▶ **Exercise brief**
Tally the lines in the listing below that hold the string "multiple", and reply with that tally alone.

▶ **Provided records**
+ + + + +

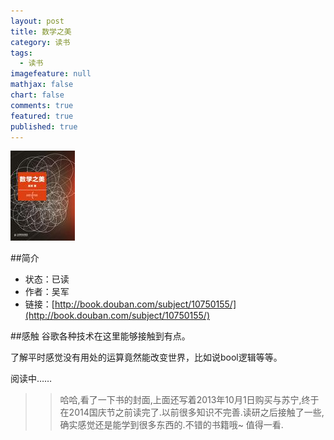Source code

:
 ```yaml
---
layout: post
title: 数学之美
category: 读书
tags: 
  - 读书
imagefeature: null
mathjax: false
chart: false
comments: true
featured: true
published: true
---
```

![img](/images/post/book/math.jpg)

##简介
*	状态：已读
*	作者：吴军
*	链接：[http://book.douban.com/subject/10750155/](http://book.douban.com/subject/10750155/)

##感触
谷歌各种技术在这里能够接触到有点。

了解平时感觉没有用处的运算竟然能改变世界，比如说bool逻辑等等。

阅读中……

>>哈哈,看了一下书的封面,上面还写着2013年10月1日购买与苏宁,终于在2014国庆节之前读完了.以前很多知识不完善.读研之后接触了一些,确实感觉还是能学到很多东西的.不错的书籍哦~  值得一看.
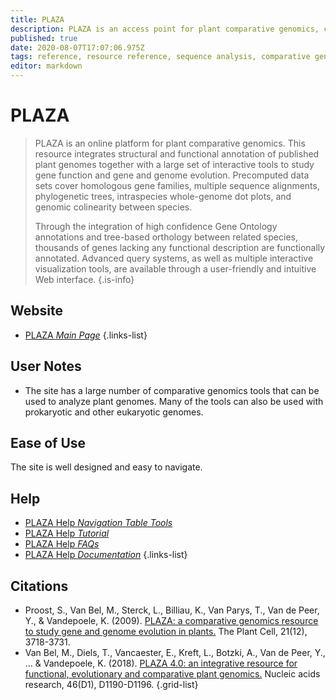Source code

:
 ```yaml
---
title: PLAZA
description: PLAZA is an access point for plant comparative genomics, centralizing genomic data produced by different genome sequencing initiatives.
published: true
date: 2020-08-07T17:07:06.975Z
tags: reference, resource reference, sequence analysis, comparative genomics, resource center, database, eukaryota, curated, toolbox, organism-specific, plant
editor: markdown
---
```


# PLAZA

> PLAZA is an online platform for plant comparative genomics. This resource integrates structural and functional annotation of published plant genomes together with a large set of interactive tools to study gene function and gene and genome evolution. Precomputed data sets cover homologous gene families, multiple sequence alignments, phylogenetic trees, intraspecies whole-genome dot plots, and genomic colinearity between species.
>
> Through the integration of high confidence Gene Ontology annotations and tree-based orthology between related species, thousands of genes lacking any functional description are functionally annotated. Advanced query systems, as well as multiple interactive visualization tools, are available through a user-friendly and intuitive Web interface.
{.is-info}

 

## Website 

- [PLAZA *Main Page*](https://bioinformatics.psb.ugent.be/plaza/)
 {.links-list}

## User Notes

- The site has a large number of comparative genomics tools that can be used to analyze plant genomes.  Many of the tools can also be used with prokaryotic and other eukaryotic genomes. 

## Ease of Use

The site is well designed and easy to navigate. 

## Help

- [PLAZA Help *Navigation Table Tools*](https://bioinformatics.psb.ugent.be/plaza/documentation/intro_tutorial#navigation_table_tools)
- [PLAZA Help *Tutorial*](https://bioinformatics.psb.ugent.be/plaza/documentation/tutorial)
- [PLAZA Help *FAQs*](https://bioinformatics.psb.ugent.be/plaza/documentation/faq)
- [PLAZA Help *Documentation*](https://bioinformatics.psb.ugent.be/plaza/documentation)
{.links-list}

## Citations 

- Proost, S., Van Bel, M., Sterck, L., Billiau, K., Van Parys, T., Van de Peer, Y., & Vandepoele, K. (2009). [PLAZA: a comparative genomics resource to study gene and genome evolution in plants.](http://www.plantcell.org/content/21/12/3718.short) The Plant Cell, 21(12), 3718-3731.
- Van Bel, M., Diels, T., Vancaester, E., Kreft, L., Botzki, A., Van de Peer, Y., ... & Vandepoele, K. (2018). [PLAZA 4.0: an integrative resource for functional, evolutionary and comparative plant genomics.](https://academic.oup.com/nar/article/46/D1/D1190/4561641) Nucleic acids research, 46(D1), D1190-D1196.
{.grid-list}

+ + + + +

▶ **Exercise output**
2